I am working on the following problem:
Let $B_1=\{v_1,v_2,\ldots,v_k\}$ and $B_2=\{w_1,w_2,\ldots,w_{k+1}\}$ be two linearly independent sets of vectors from the same vector space $U$. Prove that there exists an index $i\in[k+1]$ so that the set $B_1\cup w_i$ of vectors is linearly independent.

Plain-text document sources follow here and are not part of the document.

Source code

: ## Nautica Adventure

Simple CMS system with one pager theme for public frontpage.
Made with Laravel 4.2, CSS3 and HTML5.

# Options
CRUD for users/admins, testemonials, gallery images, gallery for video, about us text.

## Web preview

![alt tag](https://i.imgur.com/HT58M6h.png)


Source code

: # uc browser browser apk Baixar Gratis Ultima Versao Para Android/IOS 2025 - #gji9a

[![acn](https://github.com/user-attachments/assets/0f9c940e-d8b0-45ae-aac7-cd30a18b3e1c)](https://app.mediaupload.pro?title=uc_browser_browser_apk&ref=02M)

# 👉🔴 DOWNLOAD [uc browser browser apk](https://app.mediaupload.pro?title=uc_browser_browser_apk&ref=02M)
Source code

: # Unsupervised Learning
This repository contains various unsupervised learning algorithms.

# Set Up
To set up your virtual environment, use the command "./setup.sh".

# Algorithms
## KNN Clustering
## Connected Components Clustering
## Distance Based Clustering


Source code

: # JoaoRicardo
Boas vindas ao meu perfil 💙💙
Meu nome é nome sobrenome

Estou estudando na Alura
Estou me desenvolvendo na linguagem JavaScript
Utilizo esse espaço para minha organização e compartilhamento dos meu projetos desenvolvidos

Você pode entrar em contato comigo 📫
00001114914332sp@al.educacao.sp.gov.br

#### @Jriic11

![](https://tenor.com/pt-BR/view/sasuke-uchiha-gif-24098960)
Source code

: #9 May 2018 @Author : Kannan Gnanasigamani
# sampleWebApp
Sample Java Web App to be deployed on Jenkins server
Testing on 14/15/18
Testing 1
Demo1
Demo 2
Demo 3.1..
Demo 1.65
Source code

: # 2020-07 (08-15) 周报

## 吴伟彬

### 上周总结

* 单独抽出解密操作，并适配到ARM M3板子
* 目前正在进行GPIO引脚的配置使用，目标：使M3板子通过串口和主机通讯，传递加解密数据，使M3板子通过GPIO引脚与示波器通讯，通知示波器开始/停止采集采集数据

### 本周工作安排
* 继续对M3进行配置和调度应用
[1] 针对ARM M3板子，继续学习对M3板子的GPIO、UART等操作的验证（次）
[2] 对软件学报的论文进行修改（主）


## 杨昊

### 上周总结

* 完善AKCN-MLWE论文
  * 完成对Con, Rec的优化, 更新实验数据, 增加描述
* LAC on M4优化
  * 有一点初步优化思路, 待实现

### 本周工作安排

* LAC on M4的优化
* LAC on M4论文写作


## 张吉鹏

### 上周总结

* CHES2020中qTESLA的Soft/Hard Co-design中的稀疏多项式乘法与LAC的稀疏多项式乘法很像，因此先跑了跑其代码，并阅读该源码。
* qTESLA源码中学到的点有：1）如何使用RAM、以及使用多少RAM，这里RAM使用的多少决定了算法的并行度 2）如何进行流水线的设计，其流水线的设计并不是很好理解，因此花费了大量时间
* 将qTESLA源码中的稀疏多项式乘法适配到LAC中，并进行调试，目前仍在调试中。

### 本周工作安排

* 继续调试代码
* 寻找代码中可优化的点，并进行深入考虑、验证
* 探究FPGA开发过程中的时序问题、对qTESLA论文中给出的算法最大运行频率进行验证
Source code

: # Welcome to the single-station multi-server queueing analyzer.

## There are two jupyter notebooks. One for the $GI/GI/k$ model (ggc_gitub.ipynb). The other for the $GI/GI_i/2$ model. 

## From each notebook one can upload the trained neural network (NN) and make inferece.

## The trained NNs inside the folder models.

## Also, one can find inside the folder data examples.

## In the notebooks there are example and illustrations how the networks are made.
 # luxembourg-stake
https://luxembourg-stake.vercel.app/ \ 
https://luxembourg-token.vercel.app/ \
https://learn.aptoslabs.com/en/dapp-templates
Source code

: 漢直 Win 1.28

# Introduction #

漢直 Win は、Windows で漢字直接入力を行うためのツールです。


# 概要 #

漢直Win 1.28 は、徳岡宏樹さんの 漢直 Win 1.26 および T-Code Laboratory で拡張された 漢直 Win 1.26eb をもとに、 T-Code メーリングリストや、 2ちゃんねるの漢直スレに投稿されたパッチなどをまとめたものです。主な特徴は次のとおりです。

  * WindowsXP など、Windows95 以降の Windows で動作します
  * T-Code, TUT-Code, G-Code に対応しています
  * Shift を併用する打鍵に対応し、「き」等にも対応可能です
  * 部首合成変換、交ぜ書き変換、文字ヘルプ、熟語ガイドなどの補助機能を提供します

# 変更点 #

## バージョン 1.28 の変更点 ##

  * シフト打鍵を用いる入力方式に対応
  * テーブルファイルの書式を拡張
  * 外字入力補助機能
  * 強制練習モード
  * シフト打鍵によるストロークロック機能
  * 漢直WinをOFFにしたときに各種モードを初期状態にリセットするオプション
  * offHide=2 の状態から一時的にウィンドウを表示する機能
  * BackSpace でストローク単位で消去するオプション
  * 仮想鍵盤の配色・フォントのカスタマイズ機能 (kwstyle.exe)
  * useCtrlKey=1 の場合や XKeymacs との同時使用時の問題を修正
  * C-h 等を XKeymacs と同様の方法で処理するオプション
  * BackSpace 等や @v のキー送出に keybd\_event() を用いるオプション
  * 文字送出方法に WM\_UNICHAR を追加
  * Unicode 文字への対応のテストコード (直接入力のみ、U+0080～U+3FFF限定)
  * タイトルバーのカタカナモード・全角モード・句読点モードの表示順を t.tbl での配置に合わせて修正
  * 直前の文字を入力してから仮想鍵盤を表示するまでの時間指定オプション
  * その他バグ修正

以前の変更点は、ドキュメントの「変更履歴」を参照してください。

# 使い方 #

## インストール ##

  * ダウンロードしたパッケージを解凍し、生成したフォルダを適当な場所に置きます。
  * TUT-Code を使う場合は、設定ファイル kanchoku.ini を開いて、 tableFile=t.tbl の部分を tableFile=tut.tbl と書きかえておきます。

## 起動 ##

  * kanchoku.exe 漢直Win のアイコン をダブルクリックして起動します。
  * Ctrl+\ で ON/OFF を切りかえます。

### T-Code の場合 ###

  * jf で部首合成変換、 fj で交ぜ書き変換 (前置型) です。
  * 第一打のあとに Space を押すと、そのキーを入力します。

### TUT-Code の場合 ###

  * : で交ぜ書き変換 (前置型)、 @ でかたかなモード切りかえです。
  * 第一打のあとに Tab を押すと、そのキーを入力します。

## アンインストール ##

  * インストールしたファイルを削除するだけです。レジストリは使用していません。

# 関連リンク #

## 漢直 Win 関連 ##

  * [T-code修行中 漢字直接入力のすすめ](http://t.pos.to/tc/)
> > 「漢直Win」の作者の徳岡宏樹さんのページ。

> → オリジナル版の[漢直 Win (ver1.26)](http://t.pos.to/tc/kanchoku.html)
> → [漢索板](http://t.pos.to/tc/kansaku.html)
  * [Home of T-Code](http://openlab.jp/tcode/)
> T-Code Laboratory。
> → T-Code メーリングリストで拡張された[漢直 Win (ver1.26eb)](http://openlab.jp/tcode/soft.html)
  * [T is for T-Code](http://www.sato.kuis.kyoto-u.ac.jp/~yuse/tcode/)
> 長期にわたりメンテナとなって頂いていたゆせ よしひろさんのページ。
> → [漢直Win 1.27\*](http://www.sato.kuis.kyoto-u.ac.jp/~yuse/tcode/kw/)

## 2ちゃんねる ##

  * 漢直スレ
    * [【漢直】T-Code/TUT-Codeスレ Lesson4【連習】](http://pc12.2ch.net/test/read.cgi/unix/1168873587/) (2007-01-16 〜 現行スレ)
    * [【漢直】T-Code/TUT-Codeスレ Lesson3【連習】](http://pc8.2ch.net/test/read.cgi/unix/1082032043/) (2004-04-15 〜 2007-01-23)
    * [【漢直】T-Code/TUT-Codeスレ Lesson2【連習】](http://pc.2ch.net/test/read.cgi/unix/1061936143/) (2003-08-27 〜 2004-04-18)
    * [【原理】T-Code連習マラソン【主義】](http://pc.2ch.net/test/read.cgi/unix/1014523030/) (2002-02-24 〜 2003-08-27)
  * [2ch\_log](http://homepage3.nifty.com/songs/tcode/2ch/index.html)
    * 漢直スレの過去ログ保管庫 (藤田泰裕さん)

I have tried two approaches and have gotten stuck with both.
Approach 1:
Since $B_2$ is a linearly independent set of vectors from the vector space $U$ with $|B_2|={k+1}$, it follows that if $B$ is a basis of $U$ then $|B|\geq k+1$. This means that $\text{dim}(U)\geq k+1$. Now suppose for contradiction that for all $i\in[k+1]$, $B_1\cup w_i$ is a linearly dependent set of vectors.
I was trying to conclude here that since $B_1\cup w_i$ is a linearly dependent set of vectors for all $i\in[k+1]$, it follows that any basis $B$ of $U$ will have $|B|\leq k$. But I think that only work if $B_1\cup w_i$ is a linearly dependent set of vectors for all $w_i\in U$.
Approach 2:
Since $B_1$ is a linearly independent set of vectors, it follows that if $$a_1\cdot v_1+a_2\cdot v_2+\ldots+a_k\cdot v_k=0$$ for some scalars $a_1,a_2,\ldots,a_k$ then $a_1=a_2=\ldots=a_k=0$. Similarly, since $B_2$ is a linearly independent set of vectors, it follows that if $$b_1\cdot w_1+b_2\cdot w_2+\ldots+b_{k+1}\cdot w_{k+1}=0$$ for some scalars $b_1,b_2,\ldots,b_{k+1}$ then $b_1=b_2=\ldots=b_{k+1}=0$. Now suppose for contradiction that for all $i\in[k+1]$, $B_1\cup w_i$ is linearly dependent. This means that there exists scalars $c_1,c_2,\ldots,c_{k+1}$ not all zero such that $$c_1\cdot v_1+c_2\cdot v_2+\ldots+c_k\cdot v_k +c_{k+1}\cdot w_i=0$$ Since the $c_i's$ are not all $0$ and $B_1$ is algebraically independent, $c_{k+1}\neq 0$.Then $$w_i=-\frac{c_1}{c_{k+1}}\cdot v_1-\ldots-\frac{c_k}{c_{k+1}}\cdot v_k$$ which means that $w_i\in\text{span}(B_1)$ for all $i\in[k+1]$. In other words, $B_2\subseteq\text{span}(B_1)$.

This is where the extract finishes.